Researchers at the Van Andel Institute have discovered that levels of Tet2, an epigenetic protein that regulates methylation levels, appeared to play a role in both inflammation and neuronal death in Parkinson's disease (PD).
The findings suggest potential strategies to treat or perhaps even prevent PD, which is the most common neurodegenerative disease after Alzheimer's disease (AD), affecting roughly 6 million individuals globally.
Tet2 mutations have also been implicated in cancer, which points to the need for caution in targeting the enhancer.
"If this were to be a therapeutic target, it's not that we want to turn off Tet2 for the rest of this person's life," Viviane Labrie told BioWorld Science. Instead, the goal would be to "tap the brake on inflammation to allow it to resolve."
Labrie is an associate professor at the Van Andel Institute and the senior author of the paper describing the work, which appeared in the August 17, 2020, online issue of Nature Neuroscience.
In a broader sense, Labrie's laboratory looks at the relationship between epigenetic and genetic factors in PD and AD.
Epigenetics are interesting to her, she said, because "Epigenetics can be modified by your DNA code, but [are] also a biological mechanism for how the environment can affect gene expression."
In PD, genetics seem to play a rather weak role in determining who will be afflicted.
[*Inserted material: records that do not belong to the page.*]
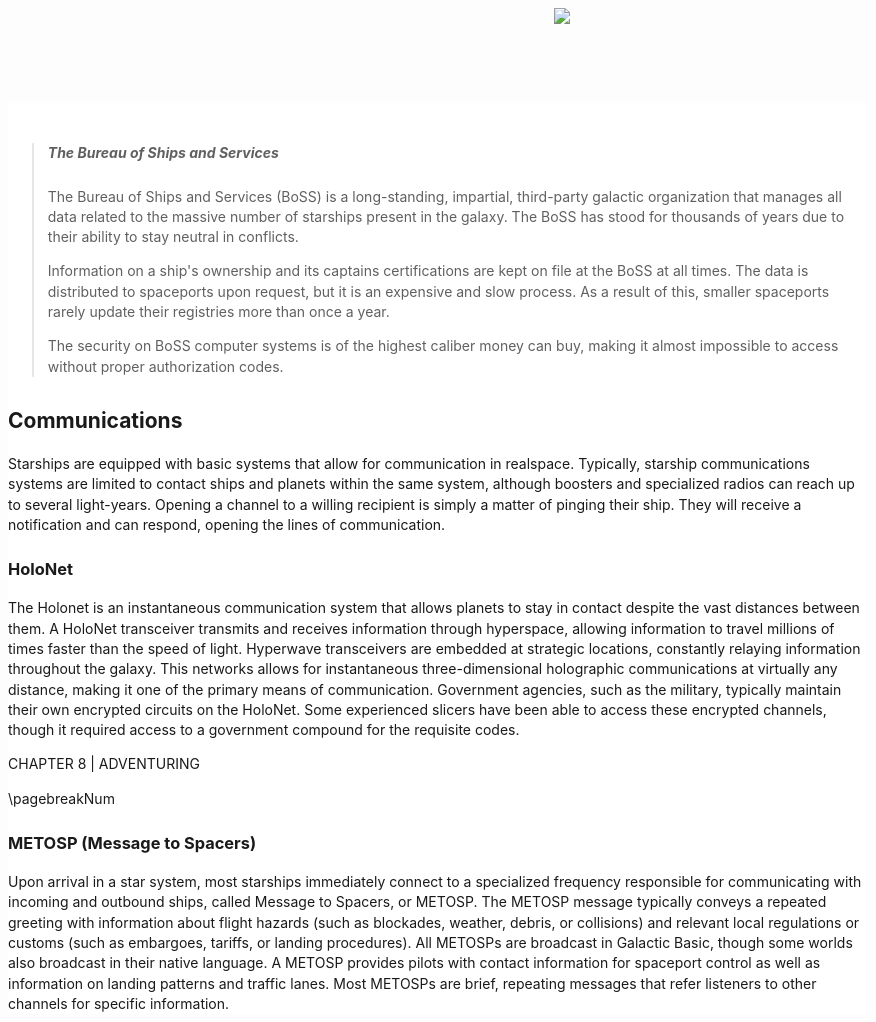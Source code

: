 <div style='margin-top:190px'></div>


<img src='https://images-wixmp-ed30a86b8c4ca887773594c2.wixmp.com/f/b166c42f-26f7-4dd9-89ad-7167faf8e9da/d51nth8-d6ba7f27-5632-4df7-ab69-e583348a797d.png/v1/fill/w_900,h_562,strp/bureau_of_ships_and_services__boss__logo_by_viperaviator_d51nth8-fullview.png?token=eyJ0eXAiOiJKV1QiLCJhbGciOiJIUzI1NiJ9.eyJzdWIiOiJ1cm46YXBwOiIsImlzcyI6InVybjphcHA6Iiwib2JqIjpbW3siaGVpZ2h0IjoiPD01NjIiLCJwYXRoIjoiXC9mXC9iMTY2YzQyZi0yNmY3LTRkZDktODlhZC03MTY3ZmFmOGU5ZGFcL2Q1MW50aDgtZDZiYTdmMjctNTYzMi00ZGY3LWFiNjktZTU4MzM0OGE3OTdkLnBuZyIsIndpZHRoIjoiPD05MDAifV1dLCJhdWQiOlsidXJuOnNlcnZpY2U6aW1hZ2Uub3BlcmF0aW9ucyJdfQ.-W_4J24UyIT-vdk_Xai1GyXmj_OGmqeanXXj8eX8PzI' style='position:absolute;top:95px;right:90px;width:300px;z-index:1000;filter:brightness(100%)contrast(100%) grayscale(0%)hue-rotate(0deg) opacity(100%)saturate(100%)sepia(0%);transform:scalex(1)' />



<br>

> ##### The Bureau of Ships and Services
> The Bureau of Ships and Services (BoSS) is a long-standing, impartial, third-party galactic organization that manages all data related to the massive number of starships present in the galaxy. The BoSS has stood for thousands of years due to their ability to stay neutral in conflicts.
>
> Information on a ship's ownership and its captains certifications are kept on file at the BoSS at all times. The data is distributed to spaceports upon request, but it is an expensive and slow process. As a result of this, smaller spaceports rarely update their registries more than once a year.
>
> The security on BoSS computer systems is of the highest caliber money can buy, making it almost impossible to access without proper authorization codes.

## Communications
Starships are equipped with basic systems that allow for communication in realspace. Typically, starship communications systems are limited to contact ships and planets within the same system, although boosters and specialized radios can reach up to several light-years. Opening a channel to a willing recipient is simply a matter of pinging their ship. They will receive a notification and can respond, opening the lines of communication.

### HoloNet
The Holonet is an instantaneous communication system that allows planets to stay in contact despite the vast distances between them. A HoloNet transceiver transmits and receives information through hyperspace, allowing information to travel millions of times faster than the speed of light. Hyperwave transceivers are embedded at strategic locations, constantly relaying information throughout the galaxy. This networks allows for instantaneous three-dimensional holographic communications at virtually any distance, making it one of the primary means of communication. Government agencies, such as the military, typically maintain their own encrypted circuits on the HoloNet. Some experienced slicers have been able to access these encrypted channels, though it required access to a government compound for the requisite codes.

<div class='footnote'>CHAPTER 8 | ADVENTURING</div>

\pagebreakNum

### METOSP (Message to Spacers)
Upon arrival in a star system, most starships immediately connect to a specialized frequency responsible for communicating with incoming and outbound ships, called Message to Spacers, or METOSP. The METOSP message typically conveys a repeated greeting with information about flight hazards (such as blockades, weather, debris, or collisions) and relevant local regulations or customs (such as embargoes, tariffs, or landing procedures). All METOSPs are broadcast in Galactic Basic, though some worlds also broadcast in their native language. A METOSP provides pilots with contact information for spaceport control as well as information on landing patterns and traffic lanes. Most METOSPs are brief, repeating messages that refer listeners to other channels for specific information.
Most cases are sporadic, and there are environmental risk factors that have been linked to the disease because they kill dopaminergic cells in the substantia nigra.
Those risks include both exposure to certain pesticides, and contaminants of synthetic heroin.
In their work, the team looked at the methylation patterns of enhancers, genetic elements that cooperate with promoters to increase gene expression.
Of more than 900,000 methylation sites in the prefrontal cortex they looked at, roughly 1,800 showed differences between PD patients and aged controls.
Those enhancers were involved in the regulation of nearly 3,000 genes. Among the target genes were several known risk genes for PD.
There was also Tet2.
"We really didn't expect to see Tet2, and when we found that, we were really excited," Labrie said.
The team then showed that when they manipulated Tet2 in an animal model of PD, "the neurons were completely protected from ... the effects of inflammation," she added.
Shutting down Tet2 both protected mice from dopaminergic cell death in the substantia nigra, which is the cause of motor dysfunction in PD, and prevented changes in gene expression that are normally induced by inflammation.
Labrie said that to date, the changes her team found in Tet2 appeared to be specific to brains with PD. Methylation abnormalities also occur in other neurodegenerative diseases, she said, but "the processes were different."
That said, her team plans to "explore the regulation of Tet2 in the context of other pathological processes, especially synucleopathies."
Mechanistically, "I don't at this point know what the connection between synuclein and Tet2 is," she said. Synuclein aggregates are clearly neurotoxic. But there are some patients in whom there is neuronal death in the absence of synucleinopathy, suggesting the aggregates may not be the ultimate cause of neuronal death, or they may not be the only cause of neuronal death (Marshall, L.L. et al. Nat Neurosci 2020, Advanced publication).